◆ **INSTRUCTIONS TO FOLLOW**
Work through the data line by line, gathering every line that has the word "label".
BEGIN DATA RECORDS
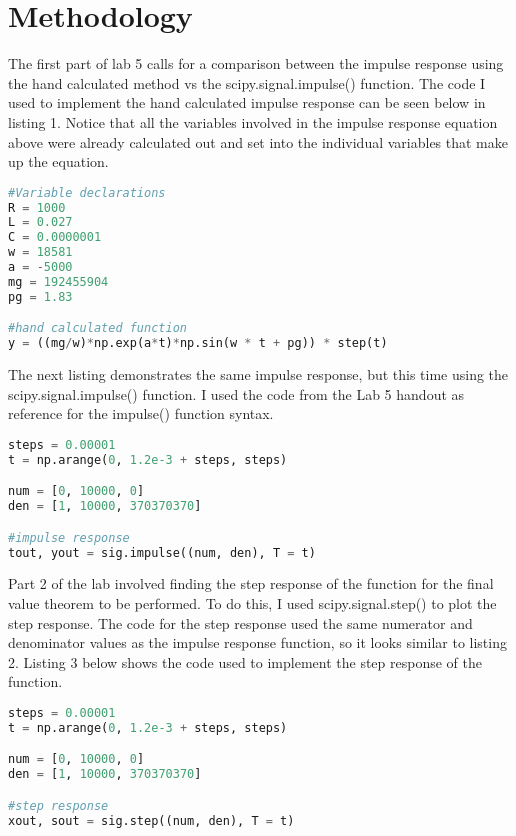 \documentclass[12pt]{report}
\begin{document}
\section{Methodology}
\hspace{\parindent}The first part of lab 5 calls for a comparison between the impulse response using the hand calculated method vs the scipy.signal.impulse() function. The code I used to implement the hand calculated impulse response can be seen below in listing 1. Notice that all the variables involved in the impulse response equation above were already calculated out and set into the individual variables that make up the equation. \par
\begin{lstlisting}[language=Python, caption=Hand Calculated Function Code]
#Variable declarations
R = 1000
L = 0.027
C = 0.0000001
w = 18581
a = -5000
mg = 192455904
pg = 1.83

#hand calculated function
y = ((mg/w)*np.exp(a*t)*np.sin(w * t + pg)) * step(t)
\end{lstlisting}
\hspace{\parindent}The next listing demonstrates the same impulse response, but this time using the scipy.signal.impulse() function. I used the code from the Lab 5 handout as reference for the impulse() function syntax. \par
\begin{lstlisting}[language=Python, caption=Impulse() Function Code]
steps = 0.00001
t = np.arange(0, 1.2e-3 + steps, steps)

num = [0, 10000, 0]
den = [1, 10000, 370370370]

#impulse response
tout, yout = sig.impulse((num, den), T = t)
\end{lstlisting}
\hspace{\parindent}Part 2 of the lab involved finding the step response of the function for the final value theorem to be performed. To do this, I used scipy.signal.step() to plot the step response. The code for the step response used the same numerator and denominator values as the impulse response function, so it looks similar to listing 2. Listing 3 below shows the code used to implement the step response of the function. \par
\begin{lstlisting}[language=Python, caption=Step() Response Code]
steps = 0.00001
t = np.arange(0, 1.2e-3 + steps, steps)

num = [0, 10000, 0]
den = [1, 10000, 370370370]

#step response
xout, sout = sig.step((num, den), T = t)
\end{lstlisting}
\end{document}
END DATA RECORDS
BEGIN DATA RECORDS
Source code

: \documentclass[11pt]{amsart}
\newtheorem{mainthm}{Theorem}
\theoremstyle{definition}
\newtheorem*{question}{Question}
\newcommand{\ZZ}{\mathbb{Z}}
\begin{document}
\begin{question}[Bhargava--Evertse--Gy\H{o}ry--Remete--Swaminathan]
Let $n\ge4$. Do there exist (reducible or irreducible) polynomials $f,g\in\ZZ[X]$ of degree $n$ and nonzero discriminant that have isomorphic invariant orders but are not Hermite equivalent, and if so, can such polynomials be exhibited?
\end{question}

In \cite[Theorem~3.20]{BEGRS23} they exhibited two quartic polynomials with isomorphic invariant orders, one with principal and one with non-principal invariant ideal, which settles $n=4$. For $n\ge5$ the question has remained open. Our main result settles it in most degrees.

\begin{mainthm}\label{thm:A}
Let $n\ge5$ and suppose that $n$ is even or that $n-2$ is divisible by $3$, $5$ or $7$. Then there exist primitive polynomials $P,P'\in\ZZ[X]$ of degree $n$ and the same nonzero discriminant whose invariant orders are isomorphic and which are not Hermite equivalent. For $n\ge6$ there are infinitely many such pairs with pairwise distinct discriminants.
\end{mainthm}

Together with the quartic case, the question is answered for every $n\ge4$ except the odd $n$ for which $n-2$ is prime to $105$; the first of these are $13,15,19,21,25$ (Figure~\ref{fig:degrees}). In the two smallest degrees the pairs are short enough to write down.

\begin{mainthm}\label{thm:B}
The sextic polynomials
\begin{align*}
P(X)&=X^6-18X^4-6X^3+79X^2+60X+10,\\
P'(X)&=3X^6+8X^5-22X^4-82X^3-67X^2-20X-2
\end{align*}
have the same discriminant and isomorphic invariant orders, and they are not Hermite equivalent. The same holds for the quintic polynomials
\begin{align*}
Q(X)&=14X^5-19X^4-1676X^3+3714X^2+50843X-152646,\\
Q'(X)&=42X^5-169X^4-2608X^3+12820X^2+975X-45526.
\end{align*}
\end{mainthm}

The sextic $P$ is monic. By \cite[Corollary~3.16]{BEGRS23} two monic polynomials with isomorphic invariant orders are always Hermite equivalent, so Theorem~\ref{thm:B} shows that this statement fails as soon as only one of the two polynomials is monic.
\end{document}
END DATA RECORDS
◆ **OUTPUT**
\begin{mainthm}\label{thm:A}
\begin{mainthm}\label{thm:B}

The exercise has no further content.